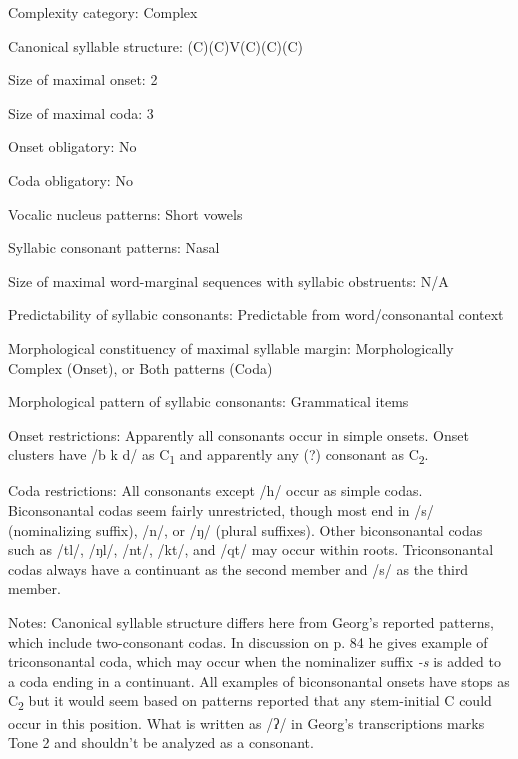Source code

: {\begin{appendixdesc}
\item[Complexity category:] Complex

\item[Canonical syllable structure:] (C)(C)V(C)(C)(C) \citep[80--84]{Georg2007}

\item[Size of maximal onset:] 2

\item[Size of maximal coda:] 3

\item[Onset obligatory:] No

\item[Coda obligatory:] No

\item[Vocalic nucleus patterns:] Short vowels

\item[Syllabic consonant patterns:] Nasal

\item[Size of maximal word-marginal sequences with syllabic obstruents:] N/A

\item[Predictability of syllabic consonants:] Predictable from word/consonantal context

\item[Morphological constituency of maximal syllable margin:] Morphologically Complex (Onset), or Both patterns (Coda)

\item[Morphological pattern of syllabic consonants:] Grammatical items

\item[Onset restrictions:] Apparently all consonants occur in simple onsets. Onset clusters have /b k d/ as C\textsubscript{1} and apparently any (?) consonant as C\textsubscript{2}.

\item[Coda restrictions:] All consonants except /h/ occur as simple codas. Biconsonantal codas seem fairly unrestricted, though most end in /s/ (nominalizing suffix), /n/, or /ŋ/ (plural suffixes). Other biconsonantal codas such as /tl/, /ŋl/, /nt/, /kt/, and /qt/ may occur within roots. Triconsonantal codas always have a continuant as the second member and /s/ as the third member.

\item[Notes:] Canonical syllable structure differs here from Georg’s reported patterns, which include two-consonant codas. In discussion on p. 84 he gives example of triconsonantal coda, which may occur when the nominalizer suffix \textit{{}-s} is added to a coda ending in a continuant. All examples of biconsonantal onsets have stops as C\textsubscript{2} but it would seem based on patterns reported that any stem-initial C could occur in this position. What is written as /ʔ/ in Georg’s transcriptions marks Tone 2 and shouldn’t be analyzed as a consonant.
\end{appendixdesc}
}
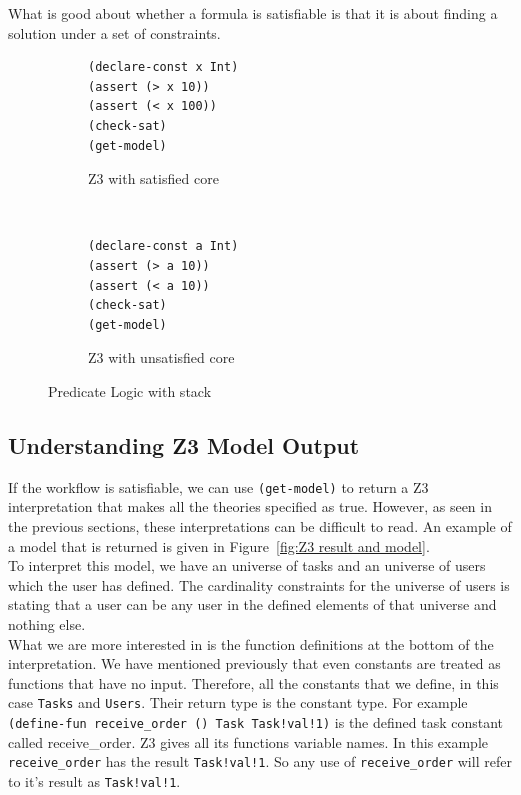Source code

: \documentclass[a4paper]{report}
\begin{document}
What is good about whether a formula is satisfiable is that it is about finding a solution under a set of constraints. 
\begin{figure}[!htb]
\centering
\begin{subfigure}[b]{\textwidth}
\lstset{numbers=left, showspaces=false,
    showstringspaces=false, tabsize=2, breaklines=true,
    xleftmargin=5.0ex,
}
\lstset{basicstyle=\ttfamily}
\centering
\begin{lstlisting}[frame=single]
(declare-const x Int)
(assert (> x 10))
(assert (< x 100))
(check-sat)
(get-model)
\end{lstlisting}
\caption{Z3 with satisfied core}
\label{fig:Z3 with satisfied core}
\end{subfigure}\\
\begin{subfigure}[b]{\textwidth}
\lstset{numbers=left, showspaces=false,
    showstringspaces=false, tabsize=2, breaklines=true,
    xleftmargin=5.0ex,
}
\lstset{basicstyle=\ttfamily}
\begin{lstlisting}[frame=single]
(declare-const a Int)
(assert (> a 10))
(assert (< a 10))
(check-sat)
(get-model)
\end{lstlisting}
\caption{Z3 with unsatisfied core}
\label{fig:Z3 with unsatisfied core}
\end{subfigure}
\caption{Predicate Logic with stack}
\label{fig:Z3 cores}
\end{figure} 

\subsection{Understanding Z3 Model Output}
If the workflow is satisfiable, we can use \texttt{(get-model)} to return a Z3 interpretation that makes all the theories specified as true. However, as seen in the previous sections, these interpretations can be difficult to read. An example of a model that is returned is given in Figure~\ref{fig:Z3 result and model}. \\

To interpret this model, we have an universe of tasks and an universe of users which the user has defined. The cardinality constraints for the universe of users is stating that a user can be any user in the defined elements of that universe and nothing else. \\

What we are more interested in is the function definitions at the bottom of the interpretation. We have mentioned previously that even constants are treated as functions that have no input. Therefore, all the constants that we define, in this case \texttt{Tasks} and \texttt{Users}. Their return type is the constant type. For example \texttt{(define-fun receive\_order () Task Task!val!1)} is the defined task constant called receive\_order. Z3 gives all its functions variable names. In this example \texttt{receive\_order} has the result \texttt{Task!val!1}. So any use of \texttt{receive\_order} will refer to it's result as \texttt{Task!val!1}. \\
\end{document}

----

[PROBLEM DESCRIPTION] The expected answer is an exact copy of the lines above, beginning at the line with "syllabic obstruents:] N/A" and ending at the line with "the third member.", with both ends in.

[SOLUTION FOR THIS PROBLEM]
\item[Size of maximal word-marginal sequences with syllabic obstruents:] N/A

\item[Predictability of syllabic consonants:] Predictable from word/consonantal context

\item[Morphological constituency of maximal syllable margin:] Morphologically Complex (Onset), or Both patterns (Coda)

\item[Morphological pattern of syllabic consonants:] Grammatical items

\item[Onset restrictions:] Apparently all consonants occur in simple onsets. Onset clusters have /b k d/ as C\textsubscript{1} and apparently any (?) consonant as C\textsubscript{2}.

\item[Coda restrictions:] All consonants except /h/ occur as simple codas. Biconsonantal codas seem fairly unrestricted, though most end in /s/ (nominalizing suffix), /n/, or /ŋ/ (plural suffixes). Other biconsonantal codas such as /tl/, /ŋl/, /nt/, /kt/, and /qt/ may occur within roots. Triconsonantal codas always have a continuant as the second member and /s/ as the third member.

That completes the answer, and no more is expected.